This past weekend was my daughter's 6th birthday. She chose a Strawberry Shortcake themed party, so I made these Strawberry Cupcakes from The Joy of Vegan Baking.
1 3/4 cups unbleached all-purpose flour
1 tsp baking soda
1 cup sugar
1/2 cup canola oil
1 T white distilled vinegar
1 tsp vanilla extract
8 oz crushed or pureed strawberries (I blended fresh strawberries in my Vitamix, but you could use frozen as well)
Directions:
Preheat the oven to 350 degrees. Lightly grease standard muffin tins or fill the muffin cups with cupcake liners.
Mix together the flour, baking soda, and sugar in a bowl. In a separate bowl, combine the oil, vinegar, and vanilla. Add the pureed strawberries and stir to combine.
Create a well in the center of the dry ingredients, and add the wet ingredients. Stir to combine, but do not overstir. The batter will be a bit frothy.

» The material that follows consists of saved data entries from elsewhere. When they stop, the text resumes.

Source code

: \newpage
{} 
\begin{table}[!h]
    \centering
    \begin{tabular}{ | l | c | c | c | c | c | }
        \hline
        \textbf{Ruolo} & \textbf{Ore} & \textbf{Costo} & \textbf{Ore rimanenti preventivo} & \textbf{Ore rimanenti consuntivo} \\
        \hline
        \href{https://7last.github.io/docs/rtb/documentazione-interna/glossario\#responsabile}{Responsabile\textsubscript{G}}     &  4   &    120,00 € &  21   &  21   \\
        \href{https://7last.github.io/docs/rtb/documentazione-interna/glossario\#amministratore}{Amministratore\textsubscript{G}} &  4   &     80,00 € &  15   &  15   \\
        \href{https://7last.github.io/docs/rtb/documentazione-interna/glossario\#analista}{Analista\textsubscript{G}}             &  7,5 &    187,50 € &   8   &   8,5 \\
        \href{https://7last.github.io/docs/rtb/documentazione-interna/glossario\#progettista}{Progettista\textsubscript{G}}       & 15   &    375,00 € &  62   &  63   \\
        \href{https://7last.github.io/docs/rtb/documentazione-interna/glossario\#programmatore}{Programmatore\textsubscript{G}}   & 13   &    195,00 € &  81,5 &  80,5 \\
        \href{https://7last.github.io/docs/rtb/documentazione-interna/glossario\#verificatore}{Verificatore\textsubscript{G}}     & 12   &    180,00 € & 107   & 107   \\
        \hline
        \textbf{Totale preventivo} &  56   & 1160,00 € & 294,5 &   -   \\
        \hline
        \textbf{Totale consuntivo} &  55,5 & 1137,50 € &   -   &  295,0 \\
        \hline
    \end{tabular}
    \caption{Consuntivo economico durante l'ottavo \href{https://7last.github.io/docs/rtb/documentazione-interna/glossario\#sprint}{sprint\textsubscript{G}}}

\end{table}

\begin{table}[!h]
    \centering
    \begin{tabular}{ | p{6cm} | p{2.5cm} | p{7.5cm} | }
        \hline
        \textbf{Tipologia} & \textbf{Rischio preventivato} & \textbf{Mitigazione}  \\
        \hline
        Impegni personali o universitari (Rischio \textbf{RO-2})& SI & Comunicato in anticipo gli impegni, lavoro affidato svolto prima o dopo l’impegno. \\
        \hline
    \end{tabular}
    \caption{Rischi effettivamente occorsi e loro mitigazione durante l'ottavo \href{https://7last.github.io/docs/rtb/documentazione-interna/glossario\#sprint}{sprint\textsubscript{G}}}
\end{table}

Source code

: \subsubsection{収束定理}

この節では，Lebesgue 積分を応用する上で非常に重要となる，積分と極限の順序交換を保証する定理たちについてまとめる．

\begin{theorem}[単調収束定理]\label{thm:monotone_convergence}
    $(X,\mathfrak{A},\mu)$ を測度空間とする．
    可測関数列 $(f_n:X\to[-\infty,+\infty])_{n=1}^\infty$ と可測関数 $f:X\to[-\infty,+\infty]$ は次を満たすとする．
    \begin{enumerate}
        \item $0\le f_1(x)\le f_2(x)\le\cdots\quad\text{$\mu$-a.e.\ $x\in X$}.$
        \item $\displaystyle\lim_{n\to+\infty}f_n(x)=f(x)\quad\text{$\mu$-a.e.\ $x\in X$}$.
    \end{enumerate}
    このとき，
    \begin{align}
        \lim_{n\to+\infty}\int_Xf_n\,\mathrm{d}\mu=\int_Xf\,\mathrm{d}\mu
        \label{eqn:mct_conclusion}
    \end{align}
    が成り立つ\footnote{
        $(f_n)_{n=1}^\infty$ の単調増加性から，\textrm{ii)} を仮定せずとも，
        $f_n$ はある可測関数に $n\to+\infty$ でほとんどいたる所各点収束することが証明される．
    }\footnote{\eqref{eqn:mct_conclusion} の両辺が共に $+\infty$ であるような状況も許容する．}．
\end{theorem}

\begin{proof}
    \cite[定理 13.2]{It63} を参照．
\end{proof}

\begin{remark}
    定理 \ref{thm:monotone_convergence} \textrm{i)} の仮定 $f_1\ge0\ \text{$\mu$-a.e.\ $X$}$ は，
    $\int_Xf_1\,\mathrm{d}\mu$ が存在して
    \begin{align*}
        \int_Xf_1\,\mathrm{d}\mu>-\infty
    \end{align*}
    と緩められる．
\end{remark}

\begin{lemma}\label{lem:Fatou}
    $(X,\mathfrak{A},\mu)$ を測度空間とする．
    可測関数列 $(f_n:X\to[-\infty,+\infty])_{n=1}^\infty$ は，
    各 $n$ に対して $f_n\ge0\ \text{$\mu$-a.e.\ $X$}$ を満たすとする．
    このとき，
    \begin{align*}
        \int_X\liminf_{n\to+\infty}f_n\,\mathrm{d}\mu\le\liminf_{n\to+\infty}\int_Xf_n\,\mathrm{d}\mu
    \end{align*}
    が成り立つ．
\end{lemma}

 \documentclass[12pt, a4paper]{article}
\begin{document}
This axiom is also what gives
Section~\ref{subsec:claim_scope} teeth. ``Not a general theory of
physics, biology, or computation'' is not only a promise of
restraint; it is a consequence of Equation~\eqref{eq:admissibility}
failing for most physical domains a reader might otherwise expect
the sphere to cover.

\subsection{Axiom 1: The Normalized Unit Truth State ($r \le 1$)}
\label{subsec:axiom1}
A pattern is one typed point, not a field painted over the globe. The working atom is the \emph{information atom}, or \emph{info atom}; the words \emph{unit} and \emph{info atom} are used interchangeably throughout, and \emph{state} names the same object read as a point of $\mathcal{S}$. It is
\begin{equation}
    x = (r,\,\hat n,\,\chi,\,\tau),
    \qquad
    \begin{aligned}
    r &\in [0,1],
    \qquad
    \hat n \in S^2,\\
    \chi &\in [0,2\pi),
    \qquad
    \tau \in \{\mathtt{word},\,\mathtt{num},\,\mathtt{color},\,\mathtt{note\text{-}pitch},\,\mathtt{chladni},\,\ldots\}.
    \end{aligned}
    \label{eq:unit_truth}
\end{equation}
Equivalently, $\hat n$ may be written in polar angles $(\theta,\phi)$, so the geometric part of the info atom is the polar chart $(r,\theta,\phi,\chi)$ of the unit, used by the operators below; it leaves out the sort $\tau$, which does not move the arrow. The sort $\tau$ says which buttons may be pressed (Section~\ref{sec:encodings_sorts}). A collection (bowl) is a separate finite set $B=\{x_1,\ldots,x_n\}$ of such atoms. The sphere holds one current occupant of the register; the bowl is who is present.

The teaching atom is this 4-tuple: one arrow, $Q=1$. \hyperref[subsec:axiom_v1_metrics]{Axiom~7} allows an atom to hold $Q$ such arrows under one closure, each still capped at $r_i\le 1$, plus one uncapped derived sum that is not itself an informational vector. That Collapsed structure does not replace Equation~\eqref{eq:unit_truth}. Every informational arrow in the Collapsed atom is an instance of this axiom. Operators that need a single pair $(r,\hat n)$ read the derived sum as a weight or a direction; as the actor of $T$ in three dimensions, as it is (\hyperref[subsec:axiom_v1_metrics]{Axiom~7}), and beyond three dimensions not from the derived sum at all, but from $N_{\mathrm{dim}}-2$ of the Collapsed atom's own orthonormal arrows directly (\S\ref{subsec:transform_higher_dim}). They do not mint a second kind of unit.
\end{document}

Pour the batter into the muffin tins, filling ONLY halfway.
Bake for 30 minutes for cupcakes, or until a toothpick comes out clean. Remove from the oven and put on a wire rack to cool.
Make sure the cupcakes are very cool - you can even refrigerate them. When they are warm, they are crumbly.
I used the following frosting recipe from 1000 Vegan Recipes:
4 cups confectioners' sugar
2 T coconut milk
1 1/2 tsp pure vanilla extract
Directions:
In a large bowl, cream the shortening until light and fluffy with an electric mixer or a kitchenaid.
Add the sugar, coconut milk, and vanilla, and mix until thoroughly combined. Continue mixing for about 2 minutes, until the frosting is smooth and stiff. Put in icing bag and swirl on top of the cooled cupcakes, or spread with knife.